* Activity *
In the entries below, find the line with "density over all" and the line with "this bell-shaped surface."; give again those lines and every line between them, exactly.

*** Excerpted records Section Begins ***

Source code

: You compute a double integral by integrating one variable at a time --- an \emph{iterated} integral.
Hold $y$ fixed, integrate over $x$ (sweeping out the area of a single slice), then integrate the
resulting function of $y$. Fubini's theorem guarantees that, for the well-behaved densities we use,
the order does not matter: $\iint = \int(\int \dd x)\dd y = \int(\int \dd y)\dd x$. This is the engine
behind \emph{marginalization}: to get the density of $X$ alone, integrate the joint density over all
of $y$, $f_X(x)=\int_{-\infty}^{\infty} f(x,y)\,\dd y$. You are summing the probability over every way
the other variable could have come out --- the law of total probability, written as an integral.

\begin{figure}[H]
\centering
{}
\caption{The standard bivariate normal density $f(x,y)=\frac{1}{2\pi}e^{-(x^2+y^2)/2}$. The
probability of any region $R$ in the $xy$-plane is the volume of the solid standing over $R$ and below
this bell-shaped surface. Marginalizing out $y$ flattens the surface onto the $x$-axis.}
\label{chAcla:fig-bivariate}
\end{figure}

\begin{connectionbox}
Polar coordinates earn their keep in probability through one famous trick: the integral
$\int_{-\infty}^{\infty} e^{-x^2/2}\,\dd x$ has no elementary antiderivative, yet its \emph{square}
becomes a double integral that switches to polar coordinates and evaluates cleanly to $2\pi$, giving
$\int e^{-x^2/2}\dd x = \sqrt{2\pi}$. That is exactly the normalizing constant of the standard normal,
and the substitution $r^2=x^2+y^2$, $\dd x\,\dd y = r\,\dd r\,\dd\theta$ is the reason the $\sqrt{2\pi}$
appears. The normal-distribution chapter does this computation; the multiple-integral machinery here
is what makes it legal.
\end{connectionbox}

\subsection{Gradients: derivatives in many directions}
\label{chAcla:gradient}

*** Excerpted records Section Ends ***

* Written answer *
behind \emph{marginalization}: to get the density of $X$ alone, integrate the joint density over all
of $y$, $f_X(x)=\int_{-\infty}^{\infty} f(x,y)\,\dd y$. You are summing the probability over every way
the other variable could have come out --- the law of total probability, written as an integral.

\begin{figure}[H]
\centering
{}
\caption{The standard bivariate normal density $f(x,y)=\frac{1}{2\pi}e^{-(x^2+y^2)/2}$. The
probability of any region $R$ in the $xy$-plane is the volume of the solid standing over $R$ and below
this bell-shaped surface. Marginalizing out $y$ flattens the surface onto the $x$-axis.}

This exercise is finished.